Brief ▸ Carry over every entry exactly as it appears in the records.

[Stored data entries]
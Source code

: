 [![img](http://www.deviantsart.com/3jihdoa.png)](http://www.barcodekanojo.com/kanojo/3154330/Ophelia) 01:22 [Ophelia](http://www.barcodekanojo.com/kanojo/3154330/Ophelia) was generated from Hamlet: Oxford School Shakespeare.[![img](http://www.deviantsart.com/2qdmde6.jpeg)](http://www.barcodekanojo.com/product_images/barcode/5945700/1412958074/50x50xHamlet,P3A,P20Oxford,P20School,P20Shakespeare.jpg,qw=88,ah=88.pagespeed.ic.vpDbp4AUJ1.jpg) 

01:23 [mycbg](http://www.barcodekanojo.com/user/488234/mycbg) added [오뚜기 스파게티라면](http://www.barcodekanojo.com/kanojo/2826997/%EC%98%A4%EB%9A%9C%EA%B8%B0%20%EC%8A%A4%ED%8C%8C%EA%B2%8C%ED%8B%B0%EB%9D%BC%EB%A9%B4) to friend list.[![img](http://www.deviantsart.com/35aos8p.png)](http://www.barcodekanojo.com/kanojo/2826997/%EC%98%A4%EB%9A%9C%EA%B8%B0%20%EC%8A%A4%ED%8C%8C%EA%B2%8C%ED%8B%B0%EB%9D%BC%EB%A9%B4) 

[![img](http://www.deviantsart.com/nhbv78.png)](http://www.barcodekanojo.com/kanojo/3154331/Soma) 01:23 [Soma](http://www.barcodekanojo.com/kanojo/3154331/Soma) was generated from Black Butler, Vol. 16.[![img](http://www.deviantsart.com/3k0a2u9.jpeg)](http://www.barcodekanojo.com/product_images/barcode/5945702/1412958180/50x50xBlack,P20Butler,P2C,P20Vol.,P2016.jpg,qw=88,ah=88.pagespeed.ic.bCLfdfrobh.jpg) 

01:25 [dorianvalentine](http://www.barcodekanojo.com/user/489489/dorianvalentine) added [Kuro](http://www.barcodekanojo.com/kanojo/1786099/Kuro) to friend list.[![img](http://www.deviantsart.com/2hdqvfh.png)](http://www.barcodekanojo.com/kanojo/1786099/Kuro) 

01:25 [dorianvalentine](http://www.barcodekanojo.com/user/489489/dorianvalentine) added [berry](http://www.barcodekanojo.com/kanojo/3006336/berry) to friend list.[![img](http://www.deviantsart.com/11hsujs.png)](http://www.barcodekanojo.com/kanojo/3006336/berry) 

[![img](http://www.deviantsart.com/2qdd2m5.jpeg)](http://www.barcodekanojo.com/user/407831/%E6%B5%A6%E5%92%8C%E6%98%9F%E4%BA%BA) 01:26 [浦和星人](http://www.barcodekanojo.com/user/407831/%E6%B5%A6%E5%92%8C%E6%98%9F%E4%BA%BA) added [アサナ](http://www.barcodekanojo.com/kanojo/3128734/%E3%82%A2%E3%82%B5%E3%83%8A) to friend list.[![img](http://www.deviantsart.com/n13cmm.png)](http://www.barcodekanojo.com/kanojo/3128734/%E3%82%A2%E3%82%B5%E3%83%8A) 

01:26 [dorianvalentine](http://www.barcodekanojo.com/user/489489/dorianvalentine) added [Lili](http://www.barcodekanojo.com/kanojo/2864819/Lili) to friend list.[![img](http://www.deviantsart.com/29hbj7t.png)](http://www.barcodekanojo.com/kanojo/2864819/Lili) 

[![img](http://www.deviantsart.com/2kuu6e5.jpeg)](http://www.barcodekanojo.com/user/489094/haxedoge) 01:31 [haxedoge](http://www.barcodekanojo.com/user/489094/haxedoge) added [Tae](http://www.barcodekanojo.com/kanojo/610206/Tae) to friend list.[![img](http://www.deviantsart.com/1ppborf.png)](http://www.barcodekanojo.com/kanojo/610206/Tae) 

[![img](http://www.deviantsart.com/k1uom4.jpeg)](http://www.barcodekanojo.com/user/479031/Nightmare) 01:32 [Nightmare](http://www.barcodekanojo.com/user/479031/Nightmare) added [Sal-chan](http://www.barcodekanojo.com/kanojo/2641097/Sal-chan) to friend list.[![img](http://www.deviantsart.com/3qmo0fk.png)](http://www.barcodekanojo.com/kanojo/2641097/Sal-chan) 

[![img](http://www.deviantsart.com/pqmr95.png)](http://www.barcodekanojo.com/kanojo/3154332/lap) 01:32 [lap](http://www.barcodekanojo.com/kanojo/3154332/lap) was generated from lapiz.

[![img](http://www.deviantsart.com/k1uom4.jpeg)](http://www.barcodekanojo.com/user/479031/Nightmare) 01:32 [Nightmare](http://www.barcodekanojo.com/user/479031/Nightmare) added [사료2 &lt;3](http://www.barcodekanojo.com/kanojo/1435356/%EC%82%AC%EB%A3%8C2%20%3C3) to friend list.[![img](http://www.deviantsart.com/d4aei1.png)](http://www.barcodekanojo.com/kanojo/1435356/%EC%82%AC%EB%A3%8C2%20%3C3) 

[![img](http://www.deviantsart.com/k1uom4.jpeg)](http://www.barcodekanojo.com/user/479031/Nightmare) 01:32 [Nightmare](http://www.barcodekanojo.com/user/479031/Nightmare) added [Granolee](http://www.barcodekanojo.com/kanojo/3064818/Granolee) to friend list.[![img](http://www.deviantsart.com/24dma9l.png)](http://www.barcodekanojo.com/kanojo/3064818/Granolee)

Solved problem ▸
Source code

: [![img](http://www.deviantsart.com/3jihdoa.png)](http://www.barcodekanojo.com/kanojo/3154330/Ophelia) 01:22 [Ophelia](http://www.barcodekanojo.com/kanojo/3154330/Ophelia) was generated from Hamlet: Oxford School Shakespeare.[![img](http://www.deviantsart.com/2qdmde6.jpeg)](http://www.barcodekanojo.com/product_images/barcode/5945700/1412958074/50x50xHamlet,P3A,P20Oxford,P20School,P20Shakespeare.jpg,qw=88,ah=88.pagespeed.ic.vpDbp4AUJ1.jpg) 

01:23 [mycbg](http://www.barcodekanojo.com/user/488234/mycbg) added [오뚜기 스파게티라면](http://www.barcodekanojo.com/kanojo/2826997/%EC%98%A4%EB%9A%9C%EA%B8%B0%20%EC%8A%A4%ED%8C%8C%EA%B2%8C%ED%8B%B0%EB%9D%BC%EB%A9%B4) to friend list.[![img](http://www.deviantsart.com/35aos8p.png)](http://www.barcodekanojo.com/kanojo/2826997/%EC%98%A4%EB%9A%9C%EA%B8%B0%20%EC%8A%A4%ED%8C%8C%EA%B2%8C%ED%8B%B0%EB%9D%BC%EB%A9%B4) 

[![img](http://www.deviantsart.com/nhbv78.png)](http://www.barcodekanojo.com/kanojo/3154331/Soma) 01:23 [Soma](http://www.barcodekanojo.com/kanojo/3154331/Soma) was generated from Black Butler, Vol. 16.[![img](http://www.deviantsart.com/3k0a2u9.jpeg)](http://www.barcodekanojo.com/product_images/barcode/5945702/1412958180/50x50xBlack,P20Butler,P2C,P20Vol.,P2016.jpg,qw=88,ah=88.pagespeed.ic.bCLfdfrobh.jpg) 

01:25 [dorianvalentine](http://www.barcodekanojo.com/user/489489/dorianvalentine) added [Kuro](http://www.barcodekanojo.com/kanojo/1786099/Kuro) to friend list.[![img](http://www.deviantsart.com/2hdqvfh.png)](http://www.barcodekanojo.com/kanojo/1786099/Kuro) 

01:25 [dorianvalentine](http://www.barcodekanojo.com/user/489489/dorianvalentine) added [berry](http://www.barcodekanojo.com/kanojo/3006336/berry) to friend list.[![img](http://www.deviantsart.com/11hsujs.png)](http://www.barcodekanojo.com/kanojo/3006336/berry) 

[![img](http://www.deviantsart.com/2qdd2m5.jpeg)](http://www.barcodekanojo.com/user/407831/%E6%B5%A6%E5%92%8C%E6%98%9F%E4%BA%BA) 01:26 [浦和星人](http://www.barcodekanojo.com/user/407831/%E6%B5%A6%E5%92%8C%E6%98%9F%E4%BA%BA) added [アサナ](http://www.barcodekanojo.com/kanojo/3128734/%E3%82%A2%E3%82%B5%E3%83%8A) to friend list.[![img](http://www.deviantsart.com/n13cmm.png)](http://www.barcodekanojo.com/kanojo/3128734/%E3%82%A2%E3%82%B5%E3%83%8A) 

01:26 [dorianvalentine](http://www.barcodekanojo.com/user/489489/dorianvalentine) added [Lili](http://www.barcodekanojo.com/kanojo/2864819/Lili) to friend list.[![img](http://www.deviantsart.com/29hbj7t.png)](http://www.barcodekanojo.com/kanojo/2864819/Lili) 

[![img](http://www.deviantsart.com/2kuu6e5.jpeg)](http://www.barcodekanojo.com/user/489094/haxedoge) 01:31 [haxedoge](http://www.barcodekanojo.com/user/489094/haxedoge) added [Tae](http://www.barcodekanojo.com/kanojo/610206/Tae) to friend list.[![img](http://www.deviantsart.com/1ppborf.png)](http://www.barcodekanojo.com/kanojo/610206/Tae) 

[![img](http://www.deviantsart.com/k1uom4.jpeg)](http://www.barcodekanojo.com/user/479031/Nightmare) 01:32 [Nightmare](http://www.barcodekanojo.com/user/479031/Nightmare) added [Sal-chan](http://www.barcodekanojo.com/kanojo/2641097/Sal-chan) to friend list.[![img](http://www.deviantsart.com/3qmo0fk.png)](http://www.barcodekanojo.com/kanojo/2641097/Sal-chan) 

[![img](http://www.deviantsart.com/pqmr95.png)](http://www.barcodekanojo.com/kanojo/3154332/lap) 01:32 [lap](http://www.barcodekanojo.com/kanojo/3154332/lap) was generated from lapiz.

[![img](http://www.deviantsart.com/k1uom4.jpeg)](http://www.barcodekanojo.com/user/479031/Nightmare) 01:32 [Nightmare](http://www.barcodekanojo.com/user/479031/Nightmare) added [사료2 &lt;3](http://www.barcodekanojo.com/kanojo/1435356/%EC%82%AC%EB%A3%8C2%20%3C3) to friend list.[![img](http://www.deviantsart.com/d4aei1.png)](http://www.barcodekanojo.com/kanojo/1435356/%EC%82%AC%EB%A3%8C2%20%3C3) 

[![img](http://www.deviantsart.com/k1uom4.jpeg)](http://www.barcodekanojo.com/user/479031/Nightmare) 01:32 [Nightmare](http://www.barcodekanojo.com/user/479031/Nightmare) added [Granolee](http://www.barcodekanojo.com/kanojo/3064818/Granolee) to friend list.[![img](http://www.deviantsart.com/24dma9l.png)](http://www.barcodekanojo.com/kanojo/3064818/Granolee)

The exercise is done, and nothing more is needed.